::: GIVEN ENTRIES
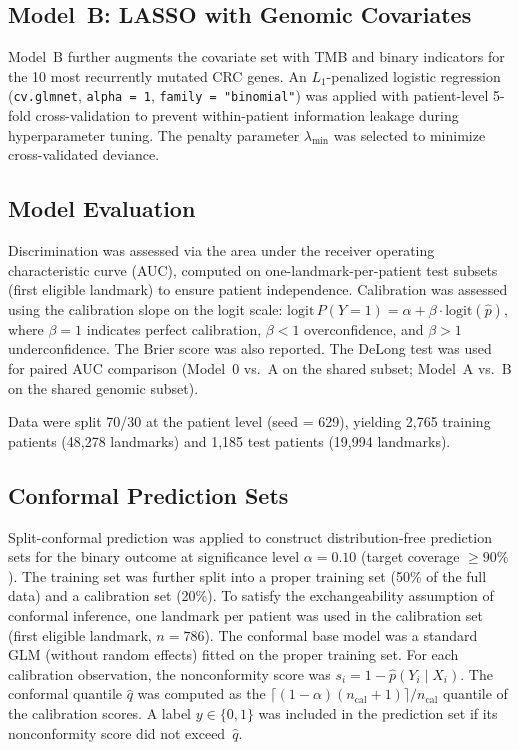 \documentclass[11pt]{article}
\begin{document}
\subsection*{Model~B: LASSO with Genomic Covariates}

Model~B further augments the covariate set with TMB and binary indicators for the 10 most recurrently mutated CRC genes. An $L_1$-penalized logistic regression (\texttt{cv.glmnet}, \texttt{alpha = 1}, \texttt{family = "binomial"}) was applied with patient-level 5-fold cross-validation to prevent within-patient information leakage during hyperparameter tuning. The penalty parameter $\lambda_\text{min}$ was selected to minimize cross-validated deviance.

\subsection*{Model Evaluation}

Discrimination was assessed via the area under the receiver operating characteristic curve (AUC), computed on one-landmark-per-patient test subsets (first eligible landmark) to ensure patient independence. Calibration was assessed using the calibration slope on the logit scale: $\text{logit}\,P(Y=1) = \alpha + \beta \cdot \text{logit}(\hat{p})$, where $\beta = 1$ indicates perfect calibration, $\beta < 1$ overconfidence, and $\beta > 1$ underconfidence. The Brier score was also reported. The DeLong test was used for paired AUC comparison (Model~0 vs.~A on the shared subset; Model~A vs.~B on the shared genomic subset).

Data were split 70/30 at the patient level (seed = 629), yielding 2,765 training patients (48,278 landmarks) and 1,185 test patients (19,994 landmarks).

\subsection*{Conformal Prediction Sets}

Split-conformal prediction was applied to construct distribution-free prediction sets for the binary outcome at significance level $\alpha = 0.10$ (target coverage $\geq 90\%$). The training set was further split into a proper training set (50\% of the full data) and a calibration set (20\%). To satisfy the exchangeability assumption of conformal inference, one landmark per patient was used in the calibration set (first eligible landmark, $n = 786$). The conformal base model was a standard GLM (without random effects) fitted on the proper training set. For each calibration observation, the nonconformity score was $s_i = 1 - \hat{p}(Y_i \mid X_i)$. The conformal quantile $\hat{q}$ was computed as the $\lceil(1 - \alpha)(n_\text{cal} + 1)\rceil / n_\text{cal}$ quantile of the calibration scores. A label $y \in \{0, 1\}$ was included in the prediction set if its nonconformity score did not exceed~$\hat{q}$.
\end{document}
::::::
* [PROBLEM DESCRIPTION]:
Everything from the first line of the entries through the line containing "LASSO with Genomic" is to be transcribed exactly; the pictures are not.

* [ANSWER TO THIS PROBLEM]:
 \documentclass[11pt]{article}
\begin{document}
\subsection*{Model~B: LASSO with Genomic Covariates}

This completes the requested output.